Thanks a lot for your responses.
Fevers continue despite good antibiotic cover. All cultures are sterile. Lymphadenopathy persists and he has ongoing splenomegaly.
Peripheral blood is sent for flow cytometry. There is only 1% of CD 45 weak population positive for CD 34 , HLA-DR and CD 117. Other markers are negative. CD14 positive monocytes comprise 72% of the nucleated population.
Platelet count keeps dropping and he now requires daily platelet transfusions over the last 72 hours.
Viruses including EBV/CMV/Adenovirus and TORCH panel are all negative. HbF percentage is 8.2% which is normal for age. LDH is 892 and rising , Clauss Fibrinogen is 1.2 g/L and Ferritin is 9500 mcg/L.

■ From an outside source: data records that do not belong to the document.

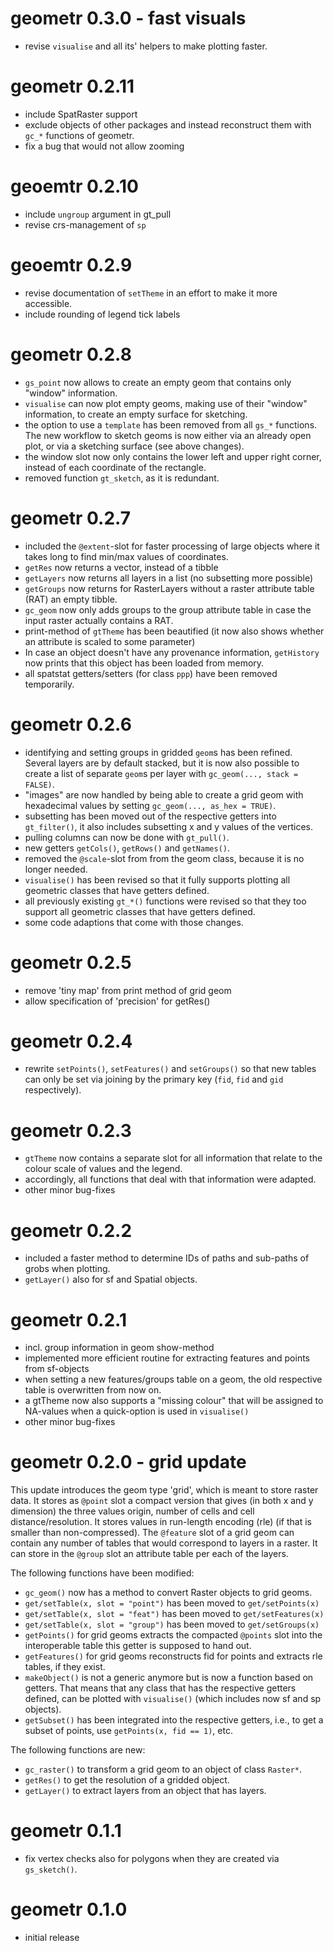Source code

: # geometr 0.3.0 - fast visuals

- revise `visualise` and all its' helpers to make plotting faster.

# geometr 0.2.11

- include SpatRaster support
- exclude objects of other packages and instead reconstruct them with `gc_*` functions of geometr.
- fix a bug that would not allow zooming

# geoemtr 0.2.10

- include `ungroup` argument in gt_pull
- revise crs-management of `sp`

# geoemtr 0.2.9

- revise documentation of `setTheme` in an effort to make it more accessible.
- include rounding of legend tick labels

# geometr 0.2.8

- `gs_point` now allows to create an empty geom that contains only "window" information.
- `visualise` can now plot empty geoms, making use of their "window" information, to create an empty surface for sketching.
- the option to use a `template` has been removed from all `gs_*` functions. The new workflow to sketch geoms is now either via an already open plot, or via a sketching surface (see above changes).
- the window slot now only contains the lower left and upper right corner, instead of each coordinate of the rectangle.
- removed function `gt_sketch`, as it is redundant.

# geometr 0.2.7

- included the `@extent`-slot for faster processing of large objects where it takes long to find min/max values of coordinates.
- `getRes` now returns a vector, instead of a tibble
- `getLayers` now returns all layers in a list (no subsetting more possible)
- `getGroups` now returns for RasterLayers without a raster attribute table (RAT) an empty tibble.
- `gc_geom` now only adds groups to the group attribute table in case the input raster actually contains a RAT.
- print-method of `gtTheme` has been beautified (it now also shows whether an attribute is scaled to some parameter)
- In case an object doesn't have any provenance information, `getHistory` now prints that this object has been loaded from memory.
- all spatstat getters/setters (for class `ppp`) have been removed temporarily.

# geometr 0.2.6

- identifying and setting groups in gridded `geom`s has been refined. Several layers are by default stacked, but it is now also possible to create a list of separate `geom`s per layer with `gc_geom(..., stack = FALSE)`.
- \"images\" are now handled by being able to create a grid geom with hexadecimal values by setting `gc_geom(..., as_hex = TRUE)`.
- subsetting has been moved out of the respective getters into `gt_filter()`, it also includes subsetting x and y values of the 
vertices.
- pulling columns can now be done with `gt_pull()`.
- new getters `getCols()`, `getRows()` and `getNames()`.
- removed the `@scale`-slot from from the geom class, because it is no longer needed.
- `visualise()` has been revised so that it fully supports plotting all geometric classes that have getters defined.
- all previously existing `gt_*()` functions were revised so that they too support all geometric classes that have getters defined.
- some code adaptions that come with those changes.

# geometr 0.2.5

- remove 'tiny map' from print method of grid geom
- allow specification of 'precision' for getRes()

# geometr 0.2.4

- rewrite `setPoints()`, `setFeatures()` and `setGroups()` so that new tables can only be set via joining by the primary key (`fid`, `fid` and  `gid` respectively).


# geometr 0.2.3

- `gtTheme` now contains a separate slot for all information that relate to the colour scale of values and the legend.
- accordingly, all functions that deal with that information were adapted.
- other minor bug-fixes

# geometr 0.2.2

- included a faster method to determine IDs of paths and sub-paths of grobs when plotting.
- `getLayer()` also for sf and Spatial objects.

# geometr 0.2.1

- incl. group information in geom show-method
- implemented more efficient routine for extracting features and points from sf-objects
- when setting a new features/groups table on a geom, the old respective table is overwritten from now on.
- a gtTheme now also supports a "missing colour" that will be assigned to NA-values when a quick-option is used in `visualise()`
- other minor bug-fixes

# geometr 0.2.0 - grid update

This update introduces the geom type 'grid', which is meant to store raster data. It stores as `@point` slot a compact version that gives (in both x and y dimension) the three values origin, number of cells and cell distance/resolution. It stores values in run-length encoding (rle) (if that is smaller than non-compressed). The `@feature` slot of a grid geom can contain any number of tables that would correspond to layers in a raster. It can store in the `@group` slot an attribute table per each of the layers.

The following functions have been modified:

- `gc_geom()` now has a method to convert Raster objects to grid geoms.
- `get/setTable(x, slot = "point")` has been moved to `get/setPoints(x)`
- `get/setTable(x, slot = "feat")` has been moved to `get/setFeatures(x)`
- `get/setTable(x, slot = "group")` has been moved to `get/setGroups(x)`
- `getPoints()` for grid geoms extracts the compacted `@points` slot into the interoperable table this getter is supposed to hand out.
- `getFeatures()` for grid geoms reconstructs fid for points and extracts rle tables, if they exist.
- `makeObject()` is not a generic anymore but is now a function based on getters. That means that any class that has the respective getters defined, can be plotted with `visualise()` (which includes now sf and sp objects).
- `getSubset()` has been integrated into the respective getters, i.e., to get a subset of points, use `getPoints(x, fid == 1)`, etc.

The following functions are new:

- `gc_raster()` to transform a grid geom to an object of class `Raster*`.
- `getRes()` to get the resolution of a gridded object.
- `getLayer()` to extract layers from an object that has layers.

# geometr 0.1.1

- fix vertex checks also for polygons when they are created via `gs_sketch()`.

# geometr 0.1.0

- initial release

Ultrasound of the abdomen shows enlarged liver with splenic parenchymal infiltrates. A CT TAP does not aid apart from confirming cervical lymphadenopathy and splenic infiltrates.
He is wheeled into theatres for a bone marrow under GA. Aspirate is aparticulate and there is left shifted granulopoiesis. There is dyserythropoiesis along with basophilia and prominent promonocytes and monocytes. Blast population is 2%. No morphological evidence of acute leukemia.
The flow again shows only 4% of CD 45 weak nucleated cell population. Similar markers as the peripheral blood. Trephine is reported as : Disorganised marrow with a preponderance to left shifted
granulopoiesis. Monocytes mildly increased. Megakaryocytes and erythroid cells
are significantly reduced.
Samples from bone marrow for infectious pathogens including AFB are negative.
Karyotype is 46 XY , FISH is negative for BCR ABL and molecular studies are awaited
- Is there a component of HLH here ? Is it primary or secondary to an underlying problem ?
- Given the background and age – what further tests does would help us narrow down our differentials?
- What specific molecular tests from the bone marrow would be helpful?